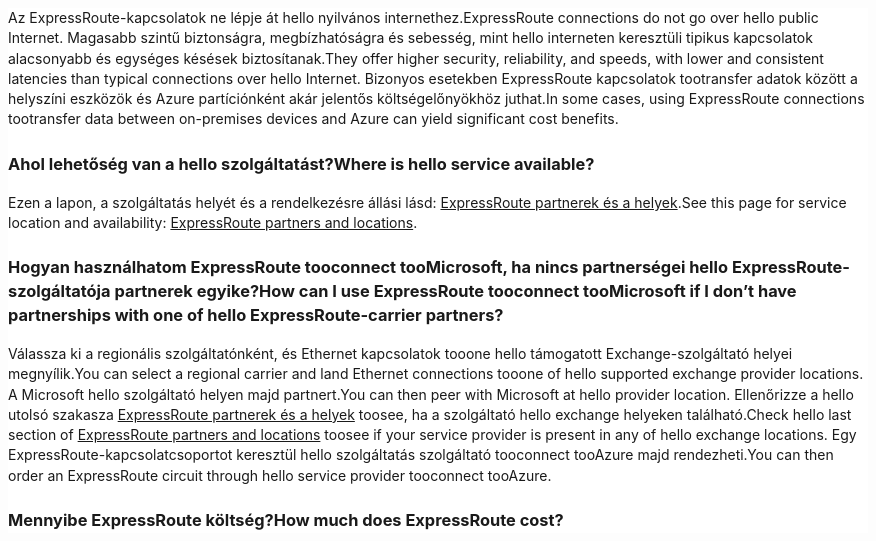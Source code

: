 <span data-ttu-id="7c362-108">Az ExpressRoute-kapcsolatok ne lépje át hello nyilvános internethez.</span><span class="sxs-lookup"><span data-stu-id="7c362-108">ExpressRoute connections do not go over hello public Internet.</span></span> <span data-ttu-id="7c362-109">Magasabb szintű biztonságra, megbízhatóságra és sebesség, mint hello interneten keresztüli tipikus kapcsolatok alacsonyabb és egységes késések biztosítanak.</span><span class="sxs-lookup"><span data-stu-id="7c362-109">They offer higher security, reliability, and speeds, with lower and consistent latencies than typical connections over hello Internet.</span></span> <span data-ttu-id="7c362-110">Bizonyos esetekben ExpressRoute kapcsolatok tootransfer adatok között a helyszíni eszközök és Azure partíciónként akár jelentős költségelőnyökhöz juthat.</span><span class="sxs-lookup"><span data-stu-id="7c362-110">In some cases, using ExpressRoute connections tootransfer data between on-premises devices and Azure can yield significant cost benefits.</span></span>

### <a name="where-is-hello-service-available"></a><span data-ttu-id="7c362-111">Ahol lehetőség van a hello szolgáltatást?</span><span class="sxs-lookup"><span data-stu-id="7c362-111">Where is hello service available?</span></span>

<span data-ttu-id="7c362-112">Ezen a lapon, a szolgáltatás helyét és a rendelkezésre állási lásd: [ExpressRoute partnerek és a helyek](expressroute-locations.md).</span><span class="sxs-lookup"><span data-stu-id="7c362-112">See this page for service location and availability: [ExpressRoute partners and locations](expressroute-locations.md).</span></span>

### <a name="how-can-i-use-expressroute-tooconnect-toomicrosoft-if-i-dont-have-partnerships-with-one-of-hello-expressroute-carrier-partners"></a><span data-ttu-id="7c362-113">Hogyan használhatom ExpressRoute tooconnect tooMicrosoft, ha nincs partnerségei hello ExpressRoute-szolgáltatója partnerek egyike?</span><span class="sxs-lookup"><span data-stu-id="7c362-113">How can I use ExpressRoute tooconnect tooMicrosoft if I don’t have partnerships with one of hello ExpressRoute-carrier partners?</span></span>

<span data-ttu-id="7c362-114">Válassza ki a regionális szolgáltatónként, és Ethernet kapcsolatok tooone hello támogatott Exchange-szolgáltató helyei megnyílik.</span><span class="sxs-lookup"><span data-stu-id="7c362-114">You can select a regional carrier and land Ethernet connections tooone of hello supported exchange provider locations.</span></span> <span data-ttu-id="7c362-115">A Microsoft hello szolgáltató helyen majd partnert.</span><span class="sxs-lookup"><span data-stu-id="7c362-115">You can then peer with Microsoft at hello provider location.</span></span> <span data-ttu-id="7c362-116">Ellenőrizze a hello utolsó szakasza [ExpressRoute partnerek és a helyek](expressroute-locations.md) toosee, ha a szolgáltató hello exchange helyeken található.</span><span class="sxs-lookup"><span data-stu-id="7c362-116">Check hello last section of [ExpressRoute partners and locations](expressroute-locations.md) toosee if your service provider is present in any of hello exchange locations.</span></span> <span data-ttu-id="7c362-117">Egy ExpressRoute-kapcsolatcsoportot keresztül hello szolgáltatás szolgáltató tooconnect tooAzure majd rendezheti.</span><span class="sxs-lookup"><span data-stu-id="7c362-117">You can then order an ExpressRoute circuit through hello service provider tooconnect tooAzure.</span></span>

### <a name="how-much-does-expressroute-cost"></a><span data-ttu-id="7c362-118">Mennyibe ExpressRoute költség?</span><span class="sxs-lookup"><span data-stu-id="7c362-118">How much does ExpressRoute cost?</span></span>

• _WORK TASK_
Would you retype all the material above exactly, apart from its pictures?

• _TASK ANSWER_
Source code

: <span data-ttu-id="7c362-108">Az ExpressRoute-kapcsolatok ne lépje át hello nyilvános internethez.</span><span class="sxs-lookup"><span data-stu-id="7c362-108">ExpressRoute connections do not go over hello public Internet.</span></span> <span data-ttu-id="7c362-109">Magasabb szintű biztonságra, megbízhatóságra és sebesség, mint hello interneten keresztüli tipikus kapcsolatok alacsonyabb és egységes késések biztosítanak.</span><span class="sxs-lookup"><span data-stu-id="7c362-109">They offer higher security, reliability, and speeds, with lower and consistent latencies than typical connections over hello Internet.</span></span> <span data-ttu-id="7c362-110">Bizonyos esetekben ExpressRoute kapcsolatok tootransfer adatok között a helyszíni eszközök és Azure partíciónként akár jelentős költségelőnyökhöz juthat.</span><span class="sxs-lookup"><span data-stu-id="7c362-110">In some cases, using ExpressRoute connections tootransfer data between on-premises devices and Azure can yield significant cost benefits.</span></span>

### <a name="where-is-hello-service-available"></a><span data-ttu-id="7c362-111">Ahol lehetőség van a hello szolgáltatást?</span><span class="sxs-lookup"><span data-stu-id="7c362-111">Where is hello service available?</span></span>

<span data-ttu-id="7c362-112">Ezen a lapon, a szolgáltatás helyét és a rendelkezésre állási lásd: [ExpressRoute partnerek és a helyek](expressroute-locations.md).</span><span class="sxs-lookup"><span data-stu-id="7c362-112">See this page for service location and availability: [ExpressRoute partners and locations](expressroute-locations.md).</span></span>

### <a name="how-can-i-use-expressroute-tooconnect-toomicrosoft-if-i-dont-have-partnerships-with-one-of-hello-expressroute-carrier-partners"></a><span data-ttu-id="7c362-113">Hogyan használhatom ExpressRoute tooconnect tooMicrosoft, ha nincs partnerségei hello ExpressRoute-szolgáltatója partnerek egyike?</span><span class="sxs-lookup"><span data-stu-id="7c362-113">How can I use ExpressRoute tooconnect tooMicrosoft if I don’t have partnerships with one of hello ExpressRoute-carrier partners?</span></span>

<span data-ttu-id="7c362-114">Válassza ki a regionális szolgáltatónként, és Ethernet kapcsolatok tooone hello támogatott Exchange-szolgáltató helyei megnyílik.</span><span class="sxs-lookup"><span data-stu-id="7c362-114">You can select a regional carrier and land Ethernet connections tooone of hello supported exchange provider locations.</span></span> <span data-ttu-id="7c362-115">A Microsoft hello szolgáltató helyen majd partnert.</span><span class="sxs-lookup"><span data-stu-id="7c362-115">You can then peer with Microsoft at hello provider location.</span></span> <span data-ttu-id="7c362-116">Ellenőrizze a hello utolsó szakasza [ExpressRoute partnerek és a helyek](expressroute-locations.md) toosee, ha a szolgáltató hello exchange helyeken található.</span><span class="sxs-lookup"><span data-stu-id="7c362-116">Check hello last section of [ExpressRoute partners and locations](expressroute-locations.md) toosee if your service provider is present in any of hello exchange locations.</span></span> <span data-ttu-id="7c362-117">Egy ExpressRoute-kapcsolatcsoportot keresztül hello szolgáltatás szolgáltató tooconnect tooAzure majd rendezheti.</span><span class="sxs-lookup"><span data-stu-id="7c362-117">You can then order an ExpressRoute circuit through hello service provider tooconnect tooAzure.</span></span>

### <a name="how-much-does-expressroute-cost"></a><span data-ttu-id="7c362-118">Mennyibe ExpressRoute költség?</span><span class="sxs-lookup"><span data-stu-id="7c362-118">How much does ExpressRoute cost?</span></span>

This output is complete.